Saved entries:
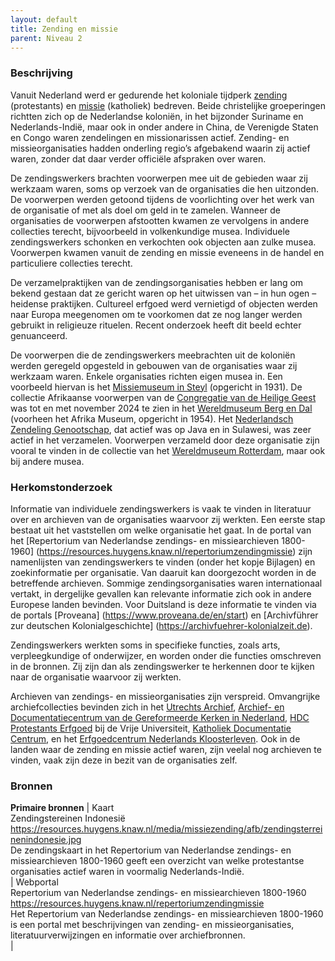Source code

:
 ```yaml
---
layout: default
title: Zending en missie
parent: Niveau 2
---
```

### Beschrijving
    
Vanuit Nederland werd er gedurende het koloniale tijdperk [zending](https://data.indischherinneringscentrum.nl/ied/104099) (protestants) en [missie](https://hdl.handle.net/20.500.11840/termmaster25128) (katholiek) bedreven. Beide christelijke groeperingen richtten zich op de Nederlandse koloniën, in het bijzonder Suriname en Nederlands-Indië, maar ook in onder andere in China, de Verenigde Staten en Congo waren zendelingen en missionarissen actief. Zending- en missieorganisaties hadden onderling regio’s afgebakend waarin zij actief waren, zonder dat daar verder officiële afspraken over waren. 
    
De zendingswerkers brachten voorwerpen mee uit de gebieden waar zij werkzaam waren, soms op verzoek van de organisaties die hen uitzonden. De voorwerpen werden getoond tijdens de voorlichting over het werk van de organisatie of met als doel om geld in te zamelen. Wanneer de organisaties de voorwerpen afstootten kwamen ze vervolgens in andere collecties terecht, bijvoorbeeld in volkenkundige musea. Individuele zendingswerkers schonken en verkochten ook objecten aan zulke musea. Voorwerpen kwamen vanuit de zending en missie eveneens in de handel en particuliere collecties terecht.
    
De verzamelpraktijken van de zendingsorganisaties hebben er lang om bekend gestaan dat ze gericht waren op het uitwissen van – in hun ogen – heidense praktijken. Cultureel erfgoed werd vernietigd of objecten werden naar Europa meegenomen om te voorkomen dat ze nog langer werden gebruikt in religieuze rituelen. Recent onderzoek heeft dit beeld echter genuanceerd.
    
De voorwerpen die de zendingswerkers meebrachten uit de koloniën werden geregeld opgesteld in gebouwen van de organisaties waar zij werkzaam waren. Enkele organisaties richten eigen musea in. Een voorbeeld hiervan is het [Missiemuseum in Steyl](https://www.wikidata.org/entity/Q2534749) (opgericht in 1931). De collectie Afrikaanse voorwerpen van de [Congregatie van de Heilige Geest](https://www.wikidata.org/entity/Q687562) was tot en met november 2024 te zien in het [Wereldmuseum Berg en Dal](https://www.wikidata.org/entity/Q2470853) (voorheen het Afrika Museum, opgericht in 1954). Het [Nederlandsch Zendeling Genootschap](https://www.wikidata.org/entity/Q1946670), dat actief was op Java en in Sulawesi, was zeer actief in het verzamelen. Voorwerpen verzameld door deze organisatie zijn vooral te vinden in de collectie van het [Wereldmuseum Rotterdam](https://www.wikidata.org/entity/Q2042754), maar ook bij andere musea.
    
### Herkomstonderzoek
    
Informatie van individuele zendingswerkers is vaak te vinden in literatuur over en archieven van de organisaties waarvoor zij werkten. Een eerste stap bestaat uit het vaststellen om welke organisatie het gaat. In de portal van het [Repertorium van Nederlandse zendings- en missiearchieven 1800-1960] (https://resources.huygens.knaw.nl/repertoriumzendingmissie) zijn namenlijsten van zendingswerkers te vinden (onder het kopje Bijlagen) en zoekinformatie per organisatie. Van daaruit kan doorgezocht worden in de betreffende archieven. Sommige zendingsorganisaties waren internationaal vertakt, in dergelijke gevallen kan relevante informatie zich ook in andere Europese landen bevinden. Voor Duitsland is deze informatie te vinden via de portals [Proveana] (https://www.proveana.de/en/start) en [Archivführer zur deutschen Kolonialgeschichte] (https://archivfuehrer-kolonialzeit.de).
    
Zendingswerkers werkten soms in specifieke functies, zoals arts, verpleegkundige of onderwijzer, en worden onder die functies omschreven in de bronnen. Zij zijn dan als zendingswerker te herkennen door te kijken naar de organisatie waarvoor zij werkten.
    
Archieven van zendings- en missieorganisaties zijn verspreid. Omvangrijke archiefcollecties bevinden zich in het [Utrechts Archief](https://hetutrechtsarchief.nl/), [Archief- en Documentatiecentrum van de Gereformeerde Kerken in Nederland](https://adckampen.nl/), [HDC Protestants Erfgoed](https://vu.nl/nl/over-de-vu/diensten/universiteitsbibliotheek/meer-over/collectie-hdc-protestants-erfgoed) bij de Vrije Universiteit, [Katholiek Documentatie Centrum](https://www.ru.nl/kdc/), en het [Erfgoedcentrum Nederlands Kloosterleven](https://erfgoedkloosterleven.nl/). Ook in de landen waar de zending en missie actief waren, zijn veelal nog archieven te vinden, vaak zijn deze in bezit van de organisaties zelf.

### Bronnen
**Primaire bronnen**
|
Kaart  
Zendingstereinen Indonesië  
https://resources.huygens.knaw.nl/media/missiezending/afb/zendingsterreinenindonesie.jpg  
De zendingskaart in het Repertorium van Nederlandse zendings- en missiearchieven 1800-1960 geeft een overzicht van welke protestantse organisaties actief waren in voormalig Nederlands-Indië.  
|
Webportal  
Repertorium van Nederlandse zendings- en missiearchieven 1800-1960  
https://resources.huygens.knaw.nl/repertoriumzendingmissie  
Het Repertorium van Nederlandse zendings- en missiearchieven 1800-1960 is een portal met beschrijvingen van zending- en missieorganisaties, literatuurverwijzingen en informatie over archiefbronnen.  
|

## GOAL OF THE EXERCISE
Report the number of lines above containing the word "naar", with no other text.

## TASK OUTPUT
2